## Work task
Which lines run from the line with "Instead of large, unwieldy" through the line with "Operations staff are" in the entries below? Print them exactly, both ends included, and nothing more.

━━━━━━━━━━

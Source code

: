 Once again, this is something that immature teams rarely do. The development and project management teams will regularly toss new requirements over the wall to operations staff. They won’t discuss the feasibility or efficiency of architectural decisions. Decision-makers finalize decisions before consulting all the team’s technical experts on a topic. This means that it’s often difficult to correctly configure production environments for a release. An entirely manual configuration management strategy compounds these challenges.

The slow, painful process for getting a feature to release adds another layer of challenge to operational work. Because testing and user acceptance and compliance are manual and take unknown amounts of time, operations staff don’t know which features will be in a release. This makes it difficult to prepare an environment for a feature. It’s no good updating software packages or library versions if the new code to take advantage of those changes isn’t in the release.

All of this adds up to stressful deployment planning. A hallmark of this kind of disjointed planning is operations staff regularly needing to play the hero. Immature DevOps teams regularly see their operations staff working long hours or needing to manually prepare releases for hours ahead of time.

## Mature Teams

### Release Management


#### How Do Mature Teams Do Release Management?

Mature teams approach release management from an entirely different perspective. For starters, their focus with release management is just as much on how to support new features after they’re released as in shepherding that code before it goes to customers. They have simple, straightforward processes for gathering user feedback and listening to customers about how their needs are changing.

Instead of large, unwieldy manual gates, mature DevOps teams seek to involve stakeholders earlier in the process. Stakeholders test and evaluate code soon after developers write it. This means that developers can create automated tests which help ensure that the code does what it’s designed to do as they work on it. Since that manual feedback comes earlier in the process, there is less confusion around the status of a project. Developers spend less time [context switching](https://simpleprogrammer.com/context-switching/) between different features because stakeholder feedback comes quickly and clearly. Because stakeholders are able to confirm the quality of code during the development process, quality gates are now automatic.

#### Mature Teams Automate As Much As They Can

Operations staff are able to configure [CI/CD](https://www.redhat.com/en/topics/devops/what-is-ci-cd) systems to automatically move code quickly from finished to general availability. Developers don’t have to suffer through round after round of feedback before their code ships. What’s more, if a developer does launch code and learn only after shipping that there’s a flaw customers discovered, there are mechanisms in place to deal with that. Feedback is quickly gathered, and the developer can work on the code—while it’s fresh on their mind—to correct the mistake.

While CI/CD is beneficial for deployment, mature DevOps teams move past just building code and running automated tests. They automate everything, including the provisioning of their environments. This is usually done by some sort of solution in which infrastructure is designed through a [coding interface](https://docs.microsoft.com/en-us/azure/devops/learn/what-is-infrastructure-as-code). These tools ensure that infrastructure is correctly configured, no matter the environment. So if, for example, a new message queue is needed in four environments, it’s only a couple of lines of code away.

━━━━━━━━━━

## Exercise output
Instead of large, unwieldy manual gates, mature DevOps teams seek to involve stakeholders earlier in the process. Stakeholders test and evaluate code soon after developers write it. This means that developers can create automated tests which help ensure that the code does what it’s designed to do as they work on it. Since that manual feedback comes earlier in the process, there is less confusion around the status of a project. Developers spend less time [context switching](https://simpleprogrammer.com/context-switching/) between different features because stakeholder feedback comes quickly and clearly. Because stakeholders are able to confirm the quality of code during the development process, quality gates are now automatic.

#### Mature Teams Automate As Much As They Can

Operations staff are able to configure [CI/CD](https://www.redhat.com/en/topics/devops/what-is-ci-cd) systems to automatically move code quickly from finished to general availability. Developers don’t have to suffer through round after round of feedback before their code ships. What’s more, if a developer does launch code and learn only after shipping that there’s a flaw customers discovered, there are mechanisms in place to deal with that. Feedback is quickly gathered, and the developer can work on the code—while it’s fresh on their mind—to correct the mistake.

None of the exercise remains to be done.